Campbell's president and chief executive officer, Douglas R. Conant, outlined a three-phase journey toward sodium reduction. That is key to the long-term health of the company's soup franchise because sodium content is one of the main reasons Americans do not eat more soup, Conant said.
He said Campbell was still in the initial phase, which would involve sodium reductions of 25 percent to 45 percent in certain items, but would keep many of the higher-sodium versions on the market.
Phase two will be to get within striking distance of the limit of 480 milligrams of sodium per serving required to make a healthy-food claim, according to federal standards. "We will not make a prediction on timing," Conant said.
Phase three - getting sodium content well below 480 milligrams per serving - depends largely on the efforts of Senomyx Inc., a La Jolla, Calif., biotechnology company that is looking for novel flavor ingredients for packaged food and beverage companies. If Senomyx finds something that allows packaged-food manufacturers to reduce salt, Campbell has exclusive rights to it for 17 years in soup.
One concern about the reduced-sodium soups launched last year was that consumers would dump the standard versions in favor of the lower-sodium versions, leading to no net gain in volume.
But Campbell said yesterday that 35 percent to 45 percent of the sales of new lower-sodium items were additional volume, not simply the purchase of one item instead of another.
While Campbell has high hopes for its sodium-reduction efforts, some analysts remain skeptical.

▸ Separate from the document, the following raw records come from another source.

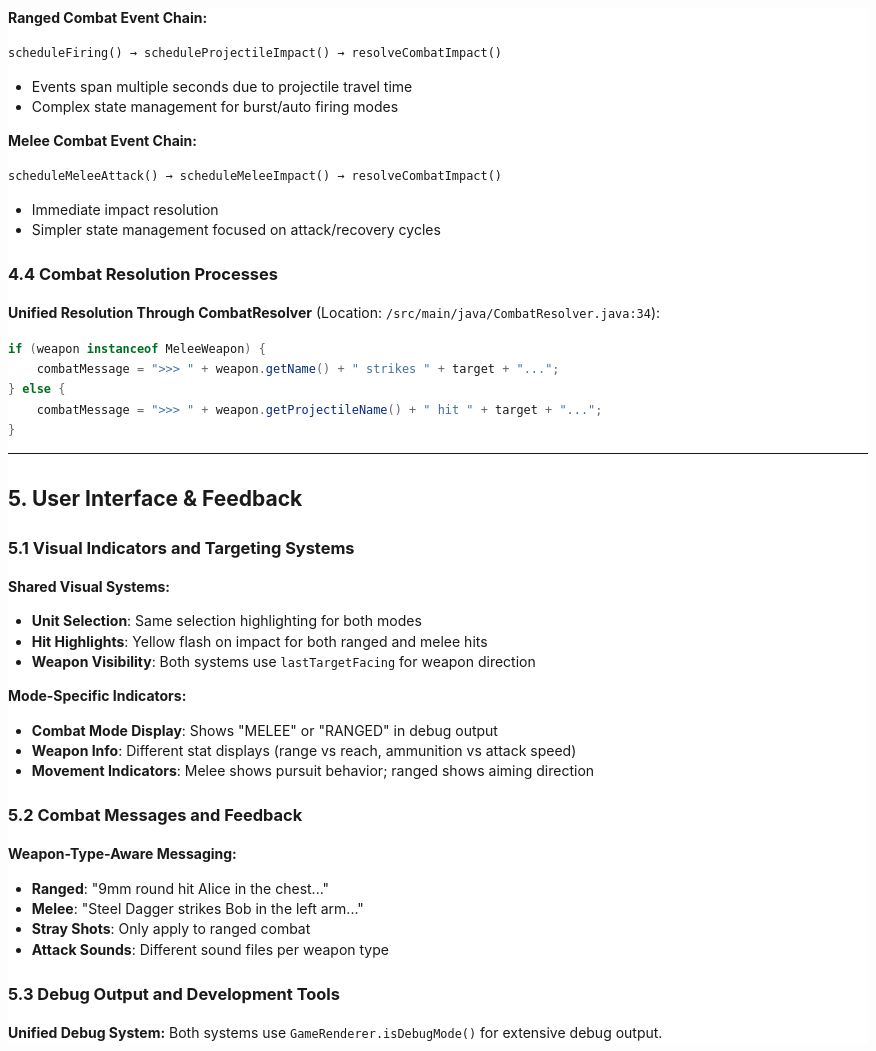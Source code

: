 **Ranged Combat Event Chain:**
```
scheduleFiring() → scheduleProjectileImpact() → resolveCombatImpact()
```
- Events span multiple seconds due to projectile travel time
- Complex state management for burst/auto firing modes

**Melee Combat Event Chain:**
```
scheduleMeleeAttack() → scheduleMeleeImpact() → resolveCombatImpact()
```
- Immediate impact resolution
- Simpler state management focused on attack/recovery cycles

### 4.4 Combat Resolution Processes

**Unified Resolution Through CombatResolver** (Location: `/src/main/java/CombatResolver.java:34`):
```java
if (weapon instanceof MeleeWeapon) {
    combatMessage = ">>> " + weapon.getName() + " strikes " + target + "...";
} else {
    combatMessage = ">>> " + weapon.getProjectileName() + " hit " + target + "...";
}
```

---

## 5. User Interface & Feedback

### 5.1 Visual Indicators and Targeting Systems

**Shared Visual Systems:**
- **Unit Selection**: Same selection highlighting for both modes
- **Hit Highlights**: Yellow flash on impact for both ranged and melee hits
- **Weapon Visibility**: Both systems use `lastTargetFacing` for weapon direction

**Mode-Specific Indicators:**
- **Combat Mode Display**: Shows "MELEE" or "RANGED" in debug output
- **Weapon Info**: Different stat displays (range vs reach, ammunition vs attack speed)
- **Movement Indicators**: Melee shows pursuit behavior; ranged shows aiming direction

### 5.2 Combat Messages and Feedback

**Weapon-Type-Aware Messaging:**
- **Ranged**: "9mm round hit Alice in the chest..."
- **Melee**: "Steel Dagger strikes Bob in the left arm..."
- **Stray Shots**: Only apply to ranged combat
- **Attack Sounds**: Different sound files per weapon type

### 5.3 Debug Output and Development Tools

**Unified Debug System:**
Both systems use `GameRenderer.isDebugMode()` for extensive debug output.
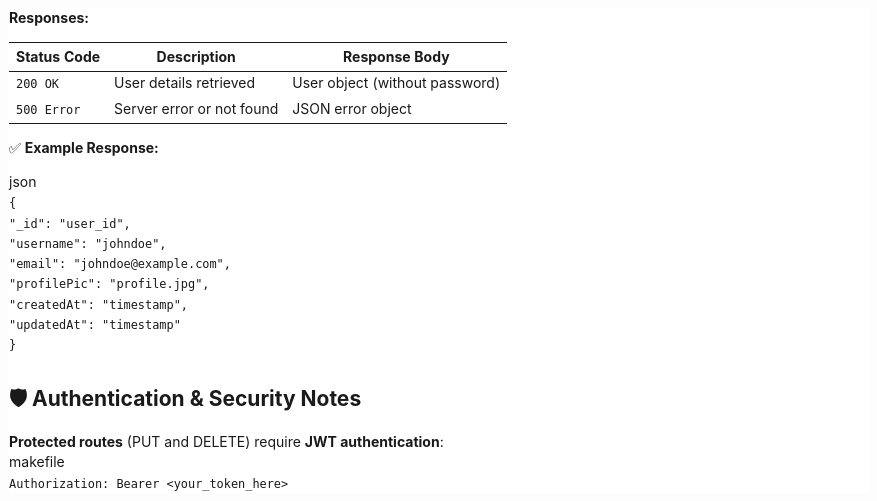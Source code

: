 **Responses:**

| Status Code | Description | Response Body |
| ----- | ----- | ----- |
| `200 OK` | User details retrieved | User object (without password) |
| `500 Error` | Server error or not found | JSON error object |

✅ **Example Response:**

 json  
`{`  
  `"_id": "user_id",`  
  `"username": "johndoe",`  
  `"email": "johndoe@example.com",`  
  `"profilePic": "profile.jpg",`  
  `"createdAt": "timestamp",`  
  `"updatedAt": "timestamp"`  
`}`  


## **🛡️ Authentication & Security Notes**

**Protected routes** (PUT and DELETE) require **JWT authentication**:  
 makefile  
`Authorization: Bearer <your_token_here>`
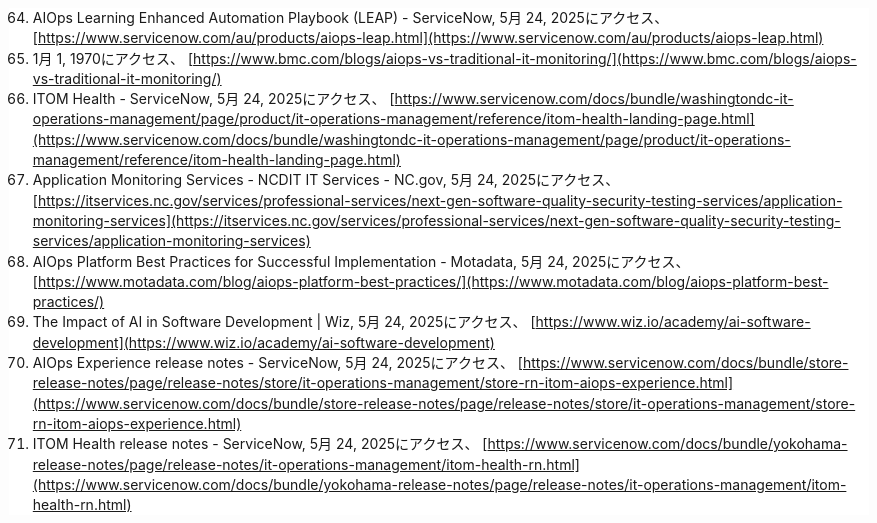 64. AIOps Learning Enhanced Automation Playbook (LEAP) \- ServiceNow, 5月 24, 2025にアクセス、 [https://www.servicenow.com/au/products/aiops-leap.html](https://www.servicenow.com/au/products/aiops-leap.html)  
65. 1月 1, 1970にアクセス、 [https://www.bmc.com/blogs/aiops-vs-traditional-it-monitoring/](https://www.bmc.com/blogs/aiops-vs-traditional-it-monitoring/)  
66. ITOM Health \- ServiceNow, 5月 24, 2025にアクセス、 [https://www.servicenow.com/docs/bundle/washingtondc-it-operations-management/page/product/it-operations-management/reference/itom-health-landing-page.html](https://www.servicenow.com/docs/bundle/washingtondc-it-operations-management/page/product/it-operations-management/reference/itom-health-landing-page.html)  
67. Application Monitoring Services \- NCDIT IT Services \- NC.gov, 5月 24, 2025にアクセス、 [https://itservices.nc.gov/services/professional-services/next-gen-software-quality-security-testing-services/application-monitoring-services](https://itservices.nc.gov/services/professional-services/next-gen-software-quality-security-testing-services/application-monitoring-services)  
68. AIOps Platform Best Practices for Successful Implementation \- Motadata, 5月 24, 2025にアクセス、 [https://www.motadata.com/blog/aiops-platform-best-practices/](https://www.motadata.com/blog/aiops-platform-best-practices/)  
69. The Impact of AI in Software Development | Wiz, 5月 24, 2025にアクセス、 [https://www.wiz.io/academy/ai-software-development](https://www.wiz.io/academy/ai-software-development)  
70. AIOps Experience release notes \- ServiceNow, 5月 24, 2025にアクセス、 [https://www.servicenow.com/docs/bundle/store-release-notes/page/release-notes/store/it-operations-management/store-rn-itom-aiops-experience.html](https://www.servicenow.com/docs/bundle/store-release-notes/page/release-notes/store/it-operations-management/store-rn-itom-aiops-experience.html)  
71. ITOM Health release notes \- ServiceNow, 5月 24, 2025にアクセス、 [https://www.servicenow.com/docs/bundle/yokohama-release-notes/page/release-notes/it-operations-management/itom-health-rn.html](https://www.servicenow.com/docs/bundle/yokohama-release-notes/page/release-notes/it-operations-management/itom-health-rn.html)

Pablo Zuanic, at JPMorgan Chase & Co., for example, pointed out that while Campbell spent years researching the use of sea salt to reduce sodium, archrival Progresso quickly came out last year with its own versions using sea salt. "According to our data," Zuanic said, "they are doing just as well."
Conant said the overall soup category had a "great wellness halo" that benefits all soup manufacturers. Wellness is the term Campbell uses to refer to healthier products, such as those made with less sodium, with whole grains, or in 100-calorie packs.
Sales of such products reached $970 million in fiscal 2006, amounting to 13 percent of total sales, up from 9 percent in 2004.